Start of Block
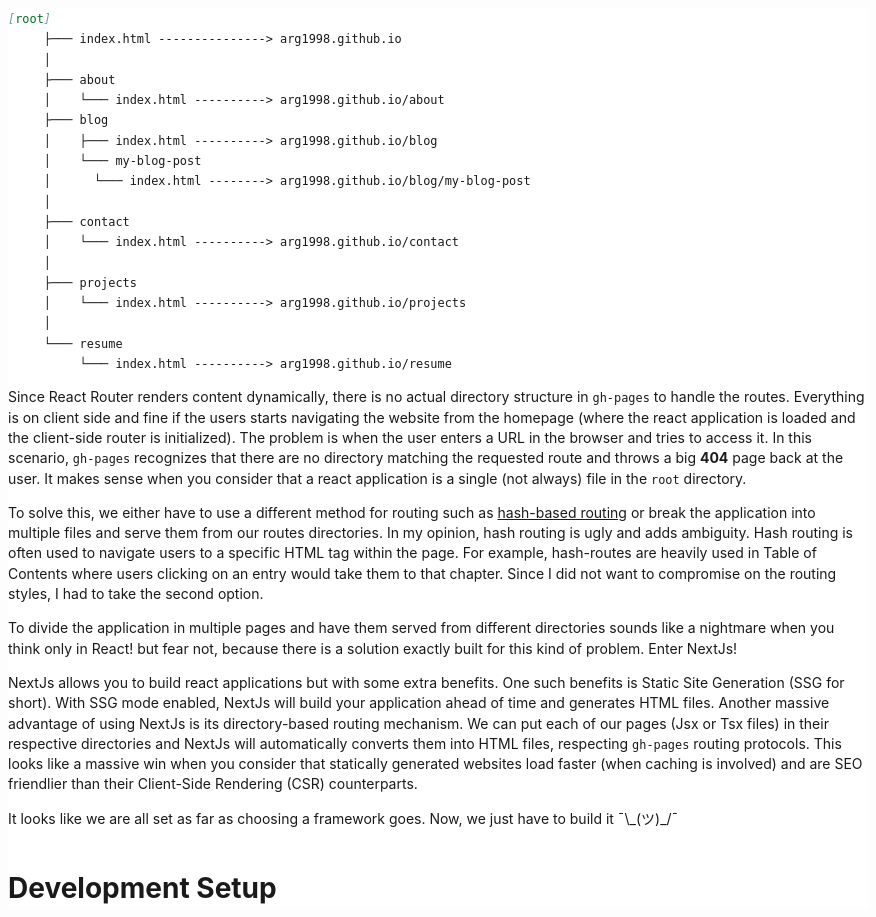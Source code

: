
 ```markdown
[root]
     ├─── index.html ---------------> arg1998.github.io
     │
     ├─── about 
     │    └─── index.html ----------> arg1998.github.io/about 
     ├─── blog 
     │    ├─── index.html ----------> arg1998.github.io/blog
     │    └─── my-blog-post
     │      └─── index.html --------> arg1998.github.io/blog/my-blog-post
     │
     ├─── contact 
     │    └─── index.html ----------> arg1998.github.io/contact
     │
     ├─── projects
     │    └─── index.html ----------> arg1998.github.io/projects
     │
     └─── resume
          └─── index.html ----------> arg1998.github.io/resume
```

Since React Router renders content dynamically, there is no actual directory structure in `gh-pages` to handle the routes. Everything is on client side and fine if the users starts navigating the website from the homepage (where the react application is loaded and the client-side router is initialized). The problem is when the user enters a URL in the browser and tries to access it. In this scenario, `gh-pages` recognizes that there are no directory matching the requested route and throws a big **404** page back at the user. It makes sense when you consider that a react application is a single (not always) file in the `root` directory. 

To solve this, we either have to use a different method for routing such as <a href="https://dev.to/thedevdrawer/single-page-application-routing-using-hash-or-url-9jh" target="_blank">hash-based routing</a> or break the application into multiple files and serve them from our routes directories. In my opinion, hash routing is ugly and adds ambiguity. Hash routing is often used to navigate users to a specific HTML tag within the page. For example, hash-routes are heavily used in Table of Contents where users clicking on an entry would take them to that chapter. Since I did not want to compromise on the routing styles, I had to take the second option. 

To divide the application in multiple pages and have them served from different directories sounds like a nightmare when you think only in React! but fear not, because there is a solution exactly built for this kind of problem. Enter NextJs! 

NextJs allows you to build react applications but with some extra benefits. One such benefits is Static Site Generation (SSG for short). With SSG mode enabled, NextJs will build your application ahead of time and generates HTML files. Another massive advantage of using NextJs is its directory-based routing mechanism. We can put each of our pages (Jsx or Tsx files) in their respective directories and NextJs will automatically converts them into HTML files, respecting `gh-pages` routing protocols. This looks like a massive win when you consider that statically generated websites load faster (when caching is involved) and are SEO friendlier than their Client-Side Rendering (CSR) counterparts. 


It looks like we are all set as far as choosing a framework goes. Now, we just have to build it ¯\\_(ツ)\_/¯

# Development Setup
End of Block
Pick from the records each line that contains the word "multiple" and show it.

→ **Task result**:
To solve this, we either have to use a different method for routing such as <a href="https://dev.to/thedevdrawer/single-page-application-routing-using-hash-or-url-9jh" target="_blank">hash-based routing</a> or break the application into multiple files and serve them from our routes directories. In my opinion, hash routing is ugly and adds ambiguity. Hash routing is often used to navigate users to a specific HTML tag within the page. For example, hash-routes are heavily used in Table of Contents where users clicking on an entry would take them to that chapter. Since I did not want to compromise on the routing styles, I had to take the second option. 
To divide the application in multiple pages and have them served from different directories sounds like a nightmare when you think only in React! but fear not, because there is a solution exactly built for this kind of problem. Enter NextJs! 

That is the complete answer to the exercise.